Küche im Wohnheim, Leningrad 1990, Foto: Susanne Schattenberg CC BY-SA 3.0

Kohl im Wohnheim

Susanne Schattenberg

Studentenwohnheim, Straße der Schiffbauer / Ulitsa Korablestroitelej, Leningrad, Herbst 1990. Dies ist die typische Küche einer typischen Einheit in einem typischen spät-sowjetischen Studentenwohnheim, bestehend aus einem 2-Bett- und einem 3-Bett-Zimmer, WC, Bad und Vorflur.

Die große Küche für alle auf der Etage bestand aus drei unbenutzbaren Herden, bei denen alle Platten durch Überhitzung gesprengt waren. Also richteten sich die Studierenden mit viel Liebe zum Detail im Vorflur ihre eigene improvisierte Küche ein: klein, aber mein!

In einer Zeit, als meine Freundin einer Kommilitonin ohne mit der Wimper zu zucken 100 Rubel lieh, aber niemals ihr Bügeleisen, war es zudem wichtig, das wenige Hab und Gut vor fremdem Zugriff zu schützen. So hässlich von außen der Plattenbau, so heimelig sollte es innen sein. Wichtiges Detail hier: das Foto von Helmut Kohl. Als ich 1990 dreieinhalb Monate in diesem Wohnheim wohnte, war ich voller „Gorbi“-Begeisterung, die meine Nachbarin überhaupt nicht teilen konnte. Sie sagte: „Gebt uns Euren Kohl, wir geben Euch unseren Gorbatschow dafür!“

 

Prof. Dr. Susanne Schattenberg studierte Geschichte, Slawistik und Psychologie in Hamburg, Leningrad und Konstanz. Seit 2008 ist sie Direktorin der Forschungsstelle Osteuropa und Professorin für Zeitgeschichte und Kultur Osteuropas an der Universität Bremen.

Küche, St.
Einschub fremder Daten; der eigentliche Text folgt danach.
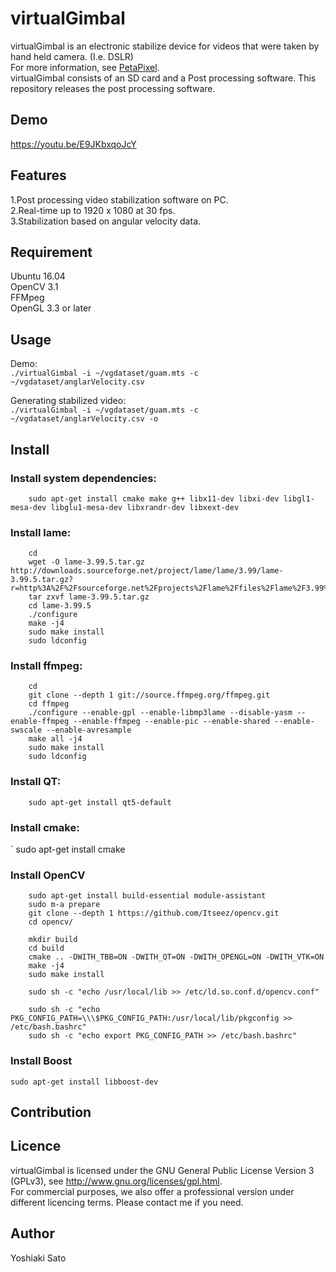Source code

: # virtualGimbal
virtualGimbal is an electronic stabilize device for videos that were taken by hand held camera. (I.e. DSLR)  
For more information, see [PetaPixel]( https://petapixel.com/2016/08/11/sd-card-built-gyro-sensor-stabilize-shots/ "PetaPixel").  
virtualGimbal consists of an SD card and a Post processing software. This repository releases the post processing software.

## Demo
<https://youtu.be/E9JKbxqoJcY>

## Features 
1.Post processing video stabilization software on PC.  
2.Real-time up to 1920 x 1080 at 30 fps.  
3.Stabilization based on angular velocity data.  

## Requirement
Ubuntu 16.04  
OpenCV 3.1  
FFMpeg  
OpenGL 3.3 or later

## Usage
Demo:  
`./virtualGimbal -i ~/vgdataset/guam.mts -c ~/vgdataset/anglarVelocity.csv`  
  
Generating stabilized video:  
`./virtualGimbal -i ~/vgdataset/guam.mts -c ~/vgdataset/anglarVelocity.csv -o`  

## Install
### Install system dependencies:  
`    sudo apt-get install cmake make g++ libx11-dev libxi-dev libgl1-mesa-dev libglu1-mesa-dev libxrandr-dev libxext-dev`  
### Install lame:  
```
    cd  
    wget -O lame-3.99.5.tar.gz http://downloads.sourceforge.net/project/lame/lame/3.99/lame-3.99.5.tar.gz?r=http%3A%2F%2Fsourceforge.net%2Fprojects%2Flame%2Ffiles%2Flame%2F3.99%2F&ts=1438787999&use_mirror=jaist  
    tar zxvf lame-3.99.5.tar.gz  
    cd lame-3.99.5  
    ./configure  
    make -j4  
    sudo make install  
    sudo ldconfig
```
### Install ffmpeg:  
```
    cd  
    git clone --depth 1 git://source.ffmpeg.org/ffmpeg.git  
    cd ffmpeg  
    ./configure --enable-gpl --enable-libmp3lame --disable-yasm --enable-ffmpeg --enable-ffmpeg --enable-pic --enable-shared --enable-swscale --enable-avresample  
    make all -j4  
    sudo make install  
    sudo ldconfig  
```
### Install QT:  
`    sudo apt-get install qt5-default`  
### Install cmake:
`    sudo apt-get install cmake
  
### Install OpenCV  
```    cd  
    sudo apt-get install build-essential module-assistant  
    sudo m-a prepare  
    git clone --depth 1 https://github.com/Itseez/opencv.git  
    cd opencv/  
  
    mkdir build  
    cd build  
    cmake .. -DWITH_TBB=ON -DWITH_QT=ON -DWITH_OPENGL=ON -DWITH_VTK=ON  
    make -j4  
    sudo make install  
 
    sudo sh -c "echo /usr/local/lib >> /etc/ld.so.conf.d/opencv.conf"  
    sudo sh -c "echo PKG_CONFIG_PATH=\\\$PKG_CONFIG_PATH:/usr/local/lib/pkgconfig >> /etc/bash.bashrc"  
    sudo sh -c "echo export PKG_CONFIG_PATH >> /etc/bash.bashrc"  
```

### Install Boost
`sudo apt-get install libboost-dev`

## Contribution

## Licence
virtualGimbal is licensed under the GNU General Public License Version 3 (GPLv3), see http://www.gnu.org/licenses/gpl.html.  
For commercial purposes, we also offer a professional version under different licencing terms. Please contact me if you need.  


## Author
Yoshiaki Sato
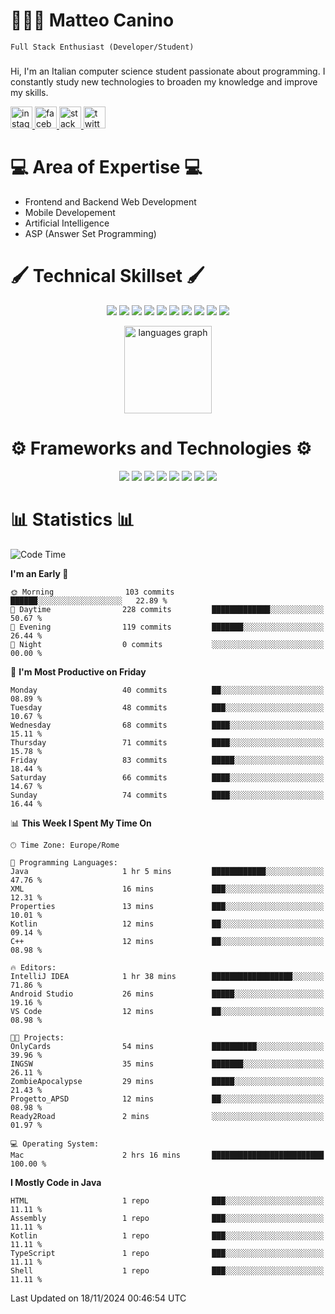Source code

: # 🧑🏻‍💻 Matteo Canino
``Full Stack Enthusiast (Developer/Student)``

###
Hi, I'm an Italian computer science student passionate about programming. I constantly study new technologies to broaden my knowledge and improve my skills.
<div align="left">
  <a href="https://www.instagram.com/matteo.canino?igsh=MWFtNmo0dWFkZTBxNA%3D%3D&utm_source=qr" target="_blank">
    <img src="https://img.shields.io/static/v1?message=Instagram&logo=instagram&label=&color=E4405F&logoColor=white&labelColor=&style=for-the-badge" height="35" alt="instagram logo"  />
  </a>
  <a href="https://www.facebook.com/share/GpwWiXsdn3oX2TKS/?mibextid=LQQJ4d" target="_blank">
    <img src="https://img.shields.io/static/v1?message=Facebook&logo=facebook&label=&color=1877F2&logoColor=white&labelColor=&style=for-the-badge" height="35" alt="facebook logo"  />
  </a>
  <a href="https://stackoverflow.com/users/12993439/matte18-ita" target="_blank">
    <img src="https://img.shields.io/static/v1?message=Stackoverflow&logo=stackoverflow&label=&color=FE7A16&logoColor=white&labelColor=&style=for-the-badge" height="35" alt="stackoverflow logo"  />
  </a>
  <a href="https://www.gamepix.com/play/speed-racer" target="_blank">
    <img src="https://img.shields.io/static/v1?message=SpeedRacer&logo=twitter&label=&color=c52417&logoColor=white&labelColor=&style=for-the-badge" height="35" alt="twitter logo"  />
  </a>
</div>

###

# 💻 Area of ​​Expertise 💻
<ul>
  <li>Frontend and Backend Web Development</li>
  <li>Mobile Developement</li>
  <li>Artificial Intelligence</li>
  <li>ASP (Answer Set Programming)</li>
</ul>

# 🖌️ Technical Skillset 🖌️

<p align="center">
  <img src="https://img.shields.io/badge/Python-3776AB?style=for-the-badge&logo=python&logoColor=white" />
  <img src="https://img.shields.io/badge/Java-ED8B00?style=for-the-badge&logo=openjdk&logoColor=white" />
  <img src="https://img.shields.io/badge/HTML5-E34F26?style=for-the-badge&logo=html5&logoColor=white" />
  <img src="https://img.shields.io/badge/CSS3-1572B6?style=for-the-badge&logo=css3&logoColor=white" />
  <img src="https://img.shields.io/badge/Kotlin-7F52FF?style=for-the-badge&logo=kotlin&logoColor=white" />
  <img src="https://img.shields.io/badge/TypeScript-3178C6?style=for-the-badge&logo=typescript&logoColor=white" />
  <img src="https://img.shields.io/badge/JavaScript-F7DF1E?style=for-the-badge&logo=javascript&logoColor=black" />
  <img src="https://img.shields.io/badge/Perl-020202?style=for-the-badge&logo=perl&logoColor=white" />
  <img src="https://img.shields.io/badge/C%2B%2B-00599C?style=for-the-badge&logo=c%2B%2B&logoColor=white" />
  <img src="https://img.shields.io/badge/Assembly-6E4C13?style=for-the-badge&logo=assemblyscript&logoColor=white" />
</p>

<div align="center">
  <img src="https://github-readme-stats.vercel.app/api/top-langs?username=matte18it&locale=en&hide_title=false&layout=compact&card_width=320&langs_count=5&theme=dracula&hide_border=true" height="140" alt="languages graph"  />
</div>

# ⚙️ Frameworks and Technologies ⚙️
<p align="center">
  <img src="https://img.shields.io/badge/Spring-6DB33F?style=for-the-badge&logo=spring&logoColor=white" />
  <img src="https://img.shields.io/badge/Angular-DD0031?style=for-the-badge&logo=angular&logoColor=white" />
  <img src="https://img.shields.io/badge/MySQL-4479A1?style=for-the-badge&logo=mysql&logoColor=white" />
  <img src="https://img.shields.io/badge/PostgreSQL-336791?style=for-the-badge&logo=postgresql&logoColor=white" />
  <img src="https://img.shields.io/badge/MongoDB-47A248?style=for-the-badge&logo=mongodb&logoColor=white" />
  <img src="https://img.shields.io/badge/Ionic-3880FF?style=for-the-badge&logo=ionic&logoColor=white" />
  <img src="https://img.shields.io/badge/Docker-2496ED?style=for-the-badge&logo=docker&logoColor=white" />
  <img src="https://img.shields.io/badge/Jetpack_Compose-0095D8?style=for-the-badge&logo=jetpack-compose&logoColor=white" />
</p>

# 📊 Statistics 📊
<!--START_SECTION:waka-->
![Code Time](http://img.shields.io/badge/Code%20Time-2%20hrs%2030%20mins-blue)

**I'm an Early 🐤** 

```text
🌞 Morning                103 commits         ██████░░░░░░░░░░░░░░░░░░░   22.89 % 
🌆 Daytime                228 commits         █████████████░░░░░░░░░░░░   50.67 % 
🌃 Evening                119 commits         ███████░░░░░░░░░░░░░░░░░░   26.44 % 
🌙 Night                  0 commits           ░░░░░░░░░░░░░░░░░░░░░░░░░   00.00 % 
```
📅 **I'm Most Productive on Friday** 

```text
Monday                   40 commits          ██░░░░░░░░░░░░░░░░░░░░░░░   08.89 % 
Tuesday                  48 commits          ███░░░░░░░░░░░░░░░░░░░░░░   10.67 % 
Wednesday                68 commits          ████░░░░░░░░░░░░░░░░░░░░░   15.11 % 
Thursday                 71 commits          ████░░░░░░░░░░░░░░░░░░░░░   15.78 % 
Friday                   83 commits          █████░░░░░░░░░░░░░░░░░░░░   18.44 % 
Saturday                 66 commits          ████░░░░░░░░░░░░░░░░░░░░░   14.67 % 
Sunday                   74 commits          ████░░░░░░░░░░░░░░░░░░░░░   16.44 % 
```


📊 **This Week I Spent My Time On** 

```text
🕑︎ Time Zone: Europe/Rome

💬 Programming Languages: 
Java                     1 hr 5 mins         ████████████░░░░░░░░░░░░░   47.76 % 
XML                      16 mins             ███░░░░░░░░░░░░░░░░░░░░░░   12.31 % 
Properties               13 mins             ███░░░░░░░░░░░░░░░░░░░░░░   10.01 % 
Kotlin                   12 mins             ██░░░░░░░░░░░░░░░░░░░░░░░   09.14 % 
C++                      12 mins             ██░░░░░░░░░░░░░░░░░░░░░░░   08.98 % 

🔥 Editors: 
IntelliJ IDEA            1 hr 38 mins        ██████████████████░░░░░░░   71.86 % 
Android Studio           26 mins             █████░░░░░░░░░░░░░░░░░░░░   19.16 % 
VS Code                  12 mins             ██░░░░░░░░░░░░░░░░░░░░░░░   08.98 % 

🐱‍💻 Projects: 
OnlyCards                54 mins             ██████████░░░░░░░░░░░░░░░   39.96 % 
INGSW                    35 mins             ███████░░░░░░░░░░░░░░░░░░   26.11 % 
ZombieApocalypse         29 mins             █████░░░░░░░░░░░░░░░░░░░░   21.43 % 
Progetto_APSD            12 mins             ██░░░░░░░░░░░░░░░░░░░░░░░   08.98 % 
Ready2Road               2 mins              ░░░░░░░░░░░░░░░░░░░░░░░░░   01.97 % 

💻 Operating System: 
Mac                      2 hrs 16 mins       █████████████████████████   100.00 % 
```

**I Mostly Code in Java** 

```text
HTML                     1 repo              ███░░░░░░░░░░░░░░░░░░░░░░   11.11 % 
Assembly                 1 repo              ███░░░░░░░░░░░░░░░░░░░░░░   11.11 % 
Kotlin                   1 repo              ███░░░░░░░░░░░░░░░░░░░░░░   11.11 % 
TypeScript               1 repo              ███░░░░░░░░░░░░░░░░░░░░░░   11.11 % 
Shell                    1 repo              ███░░░░░░░░░░░░░░░░░░░░░░   11.11 % 
```




 Last Updated on 18/11/2024 00:46:54 UTC
<!--END_SECTION:waka-->
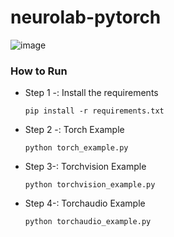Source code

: # neurolab-pytorch
![image](https://user-images.githubusercontent.com/57321948/196933065-4b16c235-f3b9-4391-9cfe-4affcec87c35.png)

### How to Run
- Step 1 -: Install the requirements
    ```
    pip install -r requirements.txt
    ```
- Step 2 -: Torch Example 
    ```
    python torch_example.py
    ```
- Step 3-: Torchvision Example
    ```
    python torchvision_example.py
    ```
- Step 4-: Torchaudio Example
    ```
    python torchaudio_example.py
    ```
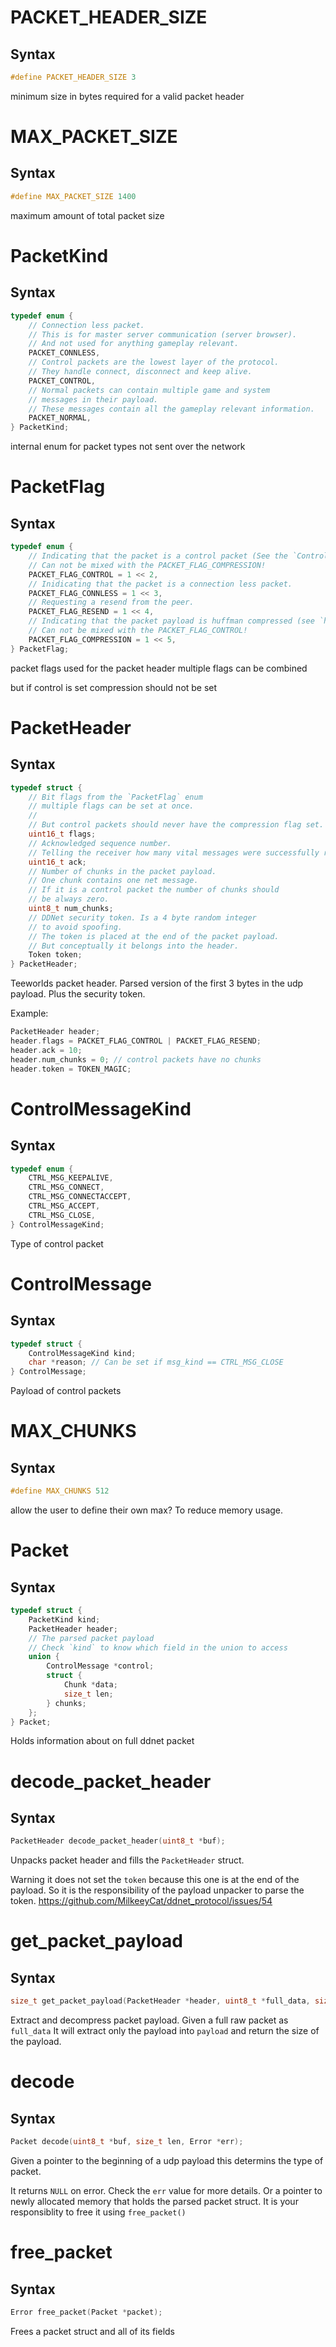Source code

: # PACKET_HEADER_SIZE

## Syntax

```C
#define PACKET_HEADER_SIZE 3
```

minimum size in bytes required for a valid packet header

# MAX_PACKET_SIZE

## Syntax

```C
#define MAX_PACKET_SIZE 1400
```

maximum amount of total packet size

# PacketKind

## Syntax

```C
typedef enum {
	// Connection less packet.
	// This is for master server communication (server browser).
	// And not used for anything gameplay relevant.
	PACKET_CONNLESS,
	// Control packets are the lowest layer of the protocol.
	// They handle connect, disconnect and keep alive.
	PACKET_CONTROL,
	// Normal packets can contain multiple game and system
	// messages in their payload.
	// These messages contain all the gameplay relevant information.
	PACKET_NORMAL,
} PacketKind;
```

internal enum for packet types
not sent over the network

# PacketFlag

## Syntax

```C
typedef enum {
	// Indicating that the packet is a control packet (See the `ControlMessage` struct)
	// Can not be mixed with the PACKET_FLAG_COMPRESSION!
	PACKET_FLAG_CONTROL = 1 << 2,
	// Inidicating that the packet is a connection less packet.
	PACKET_FLAG_CONNLESS = 1 << 3,
	// Requesting a resend from the peer.
	PACKET_FLAG_RESEND = 1 << 4,
	// Indicating that the packet payload is huffman compressed (see `huffman_decompress()`)
	// Can not be mixed with the PACKET_FLAG_CONTROL!
	PACKET_FLAG_COMPRESSION = 1 << 5,
} PacketFlag;
```

packet flags
used for the packet header
multiple flags can be combined

but if control is set compression should not be set

# PacketHeader

## Syntax

```C
typedef struct {
	// Bit flags from the `PacketFlag` enum
	// multiple flags can be set at once.
	//
	// But control packets should never have the compression flag set.
	uint16_t flags;
	// Acknowledged sequence number.
	// Telling the receiver how many vital messages were successfully received.
	uint16_t ack;
	// Number of chunks in the packet payload.
	// One chunk contains one net message.
	// If it is a control packet the number of chunks should
	// be always zero.
	uint8_t num_chunks;
	// DDNet security token. Is a 4 byte random integer
	// to avoid spoofing.
	// The token is placed at the end of the packet payload.
	// But conceptually it belongs into the header.
	Token token;
} PacketHeader;
```

Teeworlds packet header.
Parsed version of the first 3 bytes in
the udp payload.
Plus the security token.

Example:

```C
PacketHeader header;
header.flags = PACKET_FLAG_CONTROL | PACKET_FLAG_RESEND;
header.ack = 10;
header.num_chunks = 0; // control packets have no chunks
header.token = TOKEN_MAGIC;
```

# ControlMessageKind

## Syntax

```C
typedef enum {
	CTRL_MSG_KEEPALIVE,
	CTRL_MSG_CONNECT,
	CTRL_MSG_CONNECTACCEPT,
	CTRL_MSG_ACCEPT,
	CTRL_MSG_CLOSE,
} ControlMessageKind;
```

Type of control packet

# ControlMessage

## Syntax

```C
typedef struct {
	ControlMessageKind kind;
	char *reason; // Can be set if msg_kind == CTRL_MSG_CLOSE
} ControlMessage;
```

Payload of control packets

# MAX_CHUNKS

## Syntax

```C
#define MAX_CHUNKS 512
```

allow the user to define their own max? To reduce memory usage.

# Packet

## Syntax

```C
typedef struct {
	PacketKind kind;
	PacketHeader header;
	// The parsed packet payload
	// Check `kind` to know which field in the union to access
	union {
		ControlMessage *control;
		struct {
			Chunk *data;
			size_t len;
		} chunks;
	};
} Packet;
```

Holds information about on full ddnet packet

# decode_packet_header

## Syntax

```C
PacketHeader decode_packet_header(uint8_t *buf);
```

Unpacks packet header and fills the `PacketHeader` struct.

Warning it does not set the `token` because this one is at the end of
the payload.
So it is the responsibility of the payload unpacker to parse the token.
https://github.com/MilkeeyCat/ddnet_protocol/issues/54

# get_packet_payload

## Syntax

```C
size_t get_packet_payload(PacketHeader *header, uint8_t *full_data, size_t full_len, uint8_t *payload, size_t payload_len, Error *err);
```

Extract and decompress packet payload.
Given a full raw packet as `full_data`
It will extract only the payload into `payload` and return the size of the payload.

# decode

## Syntax

```C
Packet decode(uint8_t *buf, size_t len, Error *err);
```

Given a pointer to the beginning of a udp payload
this determins the type of packet.

It returns `NULL` on error. Check the `err` value for more details.
Or a pointer to newly allocated memory that holds the parsed packet struct.
It is your responsiblity to free it using `free_packet()`

# free_packet

## Syntax

```C
Error free_packet(Packet *packet);
```

Frees a packet struct and all of its fields

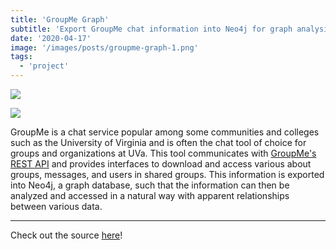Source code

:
 ```yaml
---
title: 'GroupMe Graph'
subtitle: 'Export GroupMe chat information into Neo4j for graph analysis'
date: '2020-04-17'
image: '/images/posts/groupme-graph-1.png'
tags:
  - 'project'
---
```


![](/images/posts/groupme-graph-1.png)

![](/images/posts/groupme-graph-2.png)

GroupMe is a chat service popular among some communities and colleges such as
the University of Virginia and is often the chat tool of choice for groups and
organizations at UVa. This tool communicates with
[GroupMe's REST API](https://dev.groupme.com/) and provides interfaces to
download and access various about groups, messages, and users in shared groups.
This information is exported into Neo4j, a graph database, such that the
information can then be analyzed and accessed in a natural way with apparent
relationships between various data.

---

Check out the source [here](https://github.com/patthomasrick/groupme-graph)!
Petersburg 1993, Foto: Franziska Schedewie ©

Kultureller Erkenntnisort Küche

Franziska Schedewie

1993 nahm ich als Studentin an meinem ersten dreiwöchigen Sprachkurs in St. Petersburg teil. Privatunterkünfte für Ausländer und Ausländerinnen waren noch nicht seit langer Zeit erlaubt. Unsere Gastfamilien waren über Zeitungsannoncen gefunden worden.

In der Küche auf diesem Photo fanden die ersten Annäherungen zwischen meiner chozjajka Ljudmila und mir statt, meine ersten radebrechenden Gesprächsversuche auf Russisch. Freude, wenn es gelang, mich in richtigen Worten zu artikulieren, und Unbehagen, wenn das Missverständnis nicht nur auf mangelnde Sprachkenntnis zurückzuführen war.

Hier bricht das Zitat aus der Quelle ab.